Réforme Bac général et Lycée : terrain glissant pour M. Blanquer.

Avec la réforme du Bac général, le ministre de l’éducation Jean-Michel Blanquer vise « plus d’égalité, plus de liberté, plus de réussite, plus de simplicité, plus de modernité » ! Il veut « simplifier » un examen trop lourd et trop cher à organiser, en finir avec la toute puissance actuelle du bac S au détriment des séries littéraires et économiques et lutter contre « le poids de l’échec des étudiants en 1ère année» lié d’après lui, au bac actuel et aux choix d’orientation.

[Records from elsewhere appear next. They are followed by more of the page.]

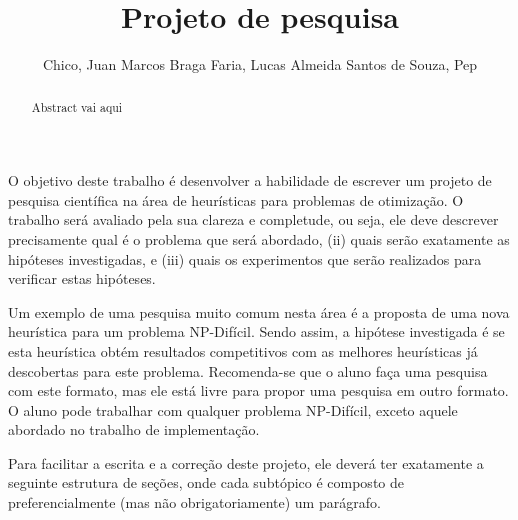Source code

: \documentclass[12pt]{article}
\title{Projeto de pesquisa}
\author{
	Chico\inst{1},
	Juan Marcos Braga Faria\inst{1},
	Lucas Almeida Santos de Souza\inst{1},
	Pep\inst{1}
}
\begin{document}
 

\maketitle

\begin{abstract}
	Abstract vai aqui~\cite{cormen:2009} %
\end{abstract}
     
\begin{resumo}
	O objetivo deste trabalho é desenvolver a habilidade de escrever um projeto de pesquisa científica na área de heurísticas para problemas de otimização. O trabalho será avaliado pela sua clareza e completude, ou seja, ele deve descrever precisamente qual é o problema que será abordado, (ii) quais serão exatamente as hipóteses investigadas, e (iii) quais os experimentos que serão realizados para verificar estas hipóteses. 

	Um exemplo de uma pesquisa muito comum nesta área é a proposta de uma nova heurística para um problema NP-Difícil. Sendo assim, a hipótese investigada é se esta heurística obtém resultados competitivos com as melhores heurísticas já descobertas para este problema. Recomenda-se que o aluno faça uma pesquisa com este formato, mas ele está livre para propor uma pesquisa em outro formato. O aluno pode trabalhar com qualquer problema NP-Difícil, exceto aquele abordado no trabalho de implementação. 

	Para facilitar a escrita e a correção deste projeto, ele deverá ter exatamente a seguinte estrutura de seções, onde cada subtópico é composto de preferencialmente (mas não obrigatoriamente) um parágrafo. 
\end{resumo}















\end{document}
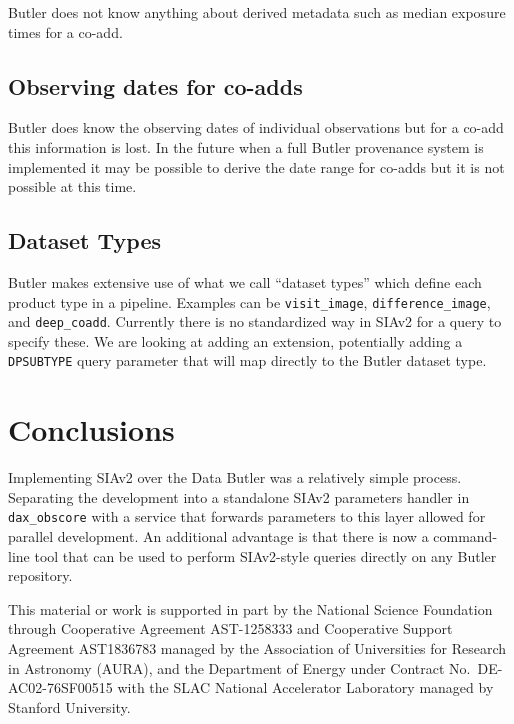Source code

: \documentclass[11pt,twoside]{article}
\begin{document}
Butler does not know anything about derived metadata such as median exposure times for a co-add.

\subsection{Observing dates for co-adds}

Butler does know the observing dates of individual observations but for a co-add this information is lost.
In the future when a full Butler provenance system is implemented it may be possible to derive the date range for co-adds but it is not possible at this time.

\subsection{Dataset Types}

Butler makes extensive use of what we call ``dataset types'' which define each product type in a pipeline.
Examples can be \texttt{visit\_image}, \texttt{difference\_image}, and \texttt{deep\_coadd}.
Currently there is no standardized way in SIAv2 for a query to specify these.
We are looking at adding an extension, potentially adding a \texttt{DPSUBTYPE} query parameter that will map directly to the Butler dataset type.

\section{Conclusions}

Implementing SIAv2 over the Data Butler was a relatively simple process.
Separating the development into a standalone SIAv2 parameters handler in \texttt{dax\_obscore} with a service that forwards parameters to this layer allowed for parallel development.
An additional advantage is that there is now a command-line tool that can be used to perform SIAv2-style queries directly on any Butler repository.


\acknowledgments This material or work is supported in part by the National Science Foundation through Cooperative Agreement AST-1258333 and Cooperative Support Agreement AST1836783 managed by the Association of Universities for Research in Astronomy (AURA), and the Department of Energy under Contract No.\ DE-AC02-76SF00515 with the SLAC National Accelerator Laboratory managed by Stanford University.


\end{document}
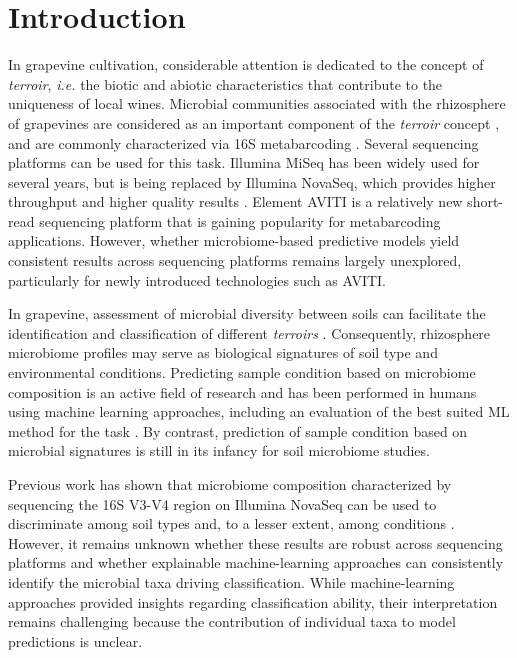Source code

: \documentclass[12pt]{article}
\theoremstyle{thmstyleone}%
\theoremstyle{thmstyletwo}%
\theoremstyle{thmstylethree}%
\begin{document}
\section{Introduction}
In grapevine cultivation, considerable attention is dedicated to the concept of \textit{terroir}, \textit{i.e.} the biotic and abiotic characteristics that contribute to the uniqueness of local wines. Microbial communities associated with the rhizosphere of grapevines are considered as an important component of the \textit{terroir} concept \citep{white2020}, and are commonly characterized via 16S metabarcoding \citep{Zarraonaindia_2015,guazzini_variations_2026}. Several sequencing platforms can be used for this task. Illumina MiSeq has been widely used for several years, but is being replaced by Illumina NovaSeq, which provides higher throughput \citep{Han2024} and higher quality results \citep{singer_comprehensive_2019}. Element AVITI is a relatively new short-read sequencing platform \citep{arslan_aviti_sequencing_2024} that is  gaining popularity for metabarcoding applications. However, whether microbiome-based predictive models yield consistent results across sequencing platforms remains largely unexplored, particularly for newly introduced technologies such as AVITI.

In grapevine, assessment of microbial diversity between soils can facilitate the identification and classification of different \textit{terroirs} \citep{gobbi_global_2022}. Consequently, rhizosphere microbiome profiles may serve as biological signatures of soil type and environmental conditions. Predicting sample condition based on microbiome composition is an active field of research and has been performed in humans using machine learning approaches, including an evaluation of the best suited ML method for the task \citep{Li31122025}. By contrast, prediction of sample condition based on microbial signatures is still in its infancy for soil microbiome studies. 

Previous work has shown that microbiome composition characterized by sequencing the 16S V3-V4 region on Illumina NovaSeq can be used to discriminate among soil types and, to a lesser extent, among conditions \citep{guazzini_variations_2026}. However, it remains unknown whether these results are robust across sequencing platforms and whether explainable machine-learning approaches can consistently identify the microbial taxa driving classification. 
While machine-learning approaches provided insights regarding classification ability, their interpretation remains challenging because the contribution of individual taxa to model predictions is unclear. 
\end{document}
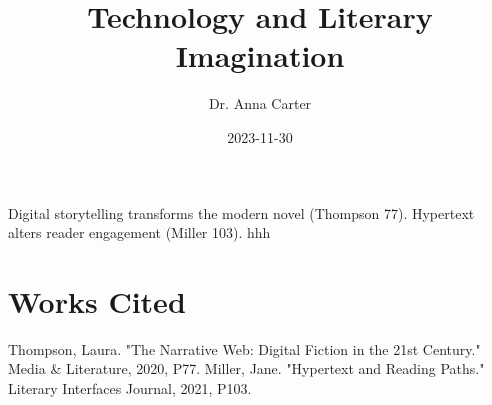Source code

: \documentclass{article}
\title{Technology and Literary Imagination}
\author{Dr. Anna Carter}
\date{2023-11-30}
\begin{document}
\maketitle
Digital storytelling transforms the modern novel (Thompson 77). Hypertext alters reader engagement (Miller 103). hhh

\section{Works Cited}
Thompson, Laura. "The Narrative Web: Digital Fiction in the 21st Century." Media \& Literature, 2020, P77.
Miller, Jane. "Hypertext and Reading Paths." Literary Interfaces Journal, 2021, P103.
\end{document}
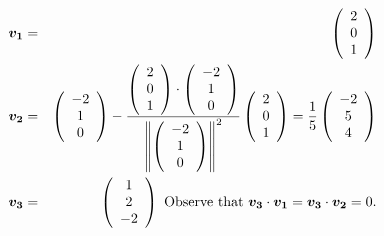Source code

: \documentclass{article}
\newcommand{\bs}[1]{\boldsymbol{#1}}
\begin{document}
\begin{eqnarray}
    \bs{v_1} &=& \left(\begin{array}{c}
      2 \\
      0 \\
      1 \\
    \end{array}\right) \notag\\
    \bs{v_2} &=& \left(\begin{array}{c}
      -2 \\
      1 \\
      0 \\
    \end{array}\right) - \frac{\left(\begin{array}{c}
      2 \\
      0 \\
      1 \\
    \end{array}\right)\cdot \left(\begin{array}{c}
      -2 \\
      1 \\
      0 \\
    \end{array}\right)}{\left\| \left(\begin{array}{c}
      -2 \\
      1 \\
      0 \\
    \end{array}\right)\right\|^2}\left(\begin{array}{c}
      2 \\
      0 \\
      1 \\
    \end{array}\right) = \frac{1}{5}\left(\begin{array}{c}
      -2 \\
      5 \\
      4 \\
    \end{array}\right) \notag\\
    \bs{v_3} &=& \left(\begin{array}{c}
      1 \\
      2 \\
      -2 \\
    \end{array}\right) \text{ Observe that } \bs{v_3}\cdot \bs{v_1} = \bs{v_3}\cdot\bs{v_2} = 0 .\notag
\end{eqnarray}
\end{document}
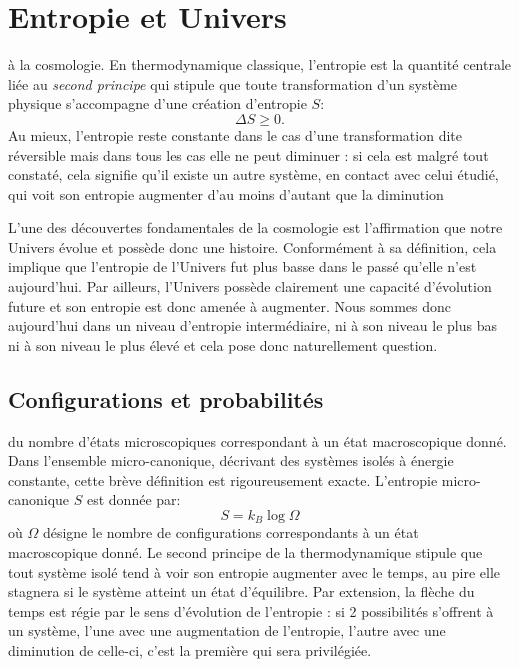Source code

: \chapter{Entropie et Univers}
 à la cosmologie. En thermodynamique classique, l'entropie est la quantité centrale liée au \textit{second principe} qui stipule que toute transformation d'un système physique s'accompagne d'une création d'entropie $S$:
\begin{equation}
\Delta S \ge 0.
\end{equation}
Au mieux, l'entropie reste constante dans le cas d'une transformation dite réversible mais dans tous les cas elle ne peut diminuer : si cela est malgré tout constaté, cela signifie qu'il existe un autre système, en contact avec celui étudié, qui voit son entropie augmenter d'au moins d'autant que la diminution 

L'une des découvertes fondamentales de la cosmologie est l'affirmation que notre Univers évolue et possède donc une histoire. Conformément à sa définition, cela implique que l'entropie de l'Univers fut plus basse dans le passé qu'elle n'est aujourd'hui. Par ailleurs, l'Univers possède clairement une capacité d'évolution future et son entropie est donc amenée à augmenter. Nous sommes donc aujourd'hui dans un niveau d'entropie intermédiaire, ni à son niveau le plus bas ni à son niveau le plus élevé et cela pose donc naturellement question.

\section{Configurations et probabilités}
 du nombre d'états microscopiques correspondant à un état macroscopique donné. Dans l'ensemble micro-canonique, décrivant des systèmes isolés à énergie constante, cette brève définition est rigoureusement exacte. L'entropie micro-canonique $S$ est donnée par:
\begin{equation}
S=k_B\log \Omega
\end{equation}
où $\Omega$ désigne le nombre de configurations correspondants à un état macroscopique donné. Le second principe de la thermodynamique stipule que tout système isolé tend à voir son entropie augmenter avec le temps, au pire elle stagnera si le système atteint un état d'équilibre. Par extension, la flèche du temps est régie par le sens d'évolution de l'entropie : si 2 possibilités s'offrent à un système, l'une avec une augmentation de l'entropie, l'autre avec une diminution de celle-ci, c'est la première qui sera privilégiée.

Dans ce nouveau bac prévu pour 2021, 40% de la note finale sera obtenue en contrôle continu, l’objectif étant de réduire le bachotage de juin pour les lycéens et d’alléger l’organisation de cet examen national. La formule est séduisante mais risque d’accroître encore plus les inégalités entre les élèves ayant leur bac dans un lycée renommé pour son bon niveau et les élèves issus de lycées dits « sensibles ».

6 épreuves compteront pour 60 % de la note finale: les 2 épreuves de français écrit et oral en 1ère et 4 épreuves en terminale: philosophie, 2 matières de spécialités et un Grand Oral. L’élève devra présenter devant un jury le projet de groupe qu’il aura mené dès la Première. Cette épreuve vise à apprendre aux jeunes la prise de parole devant un public et à mener un travail d’équipe.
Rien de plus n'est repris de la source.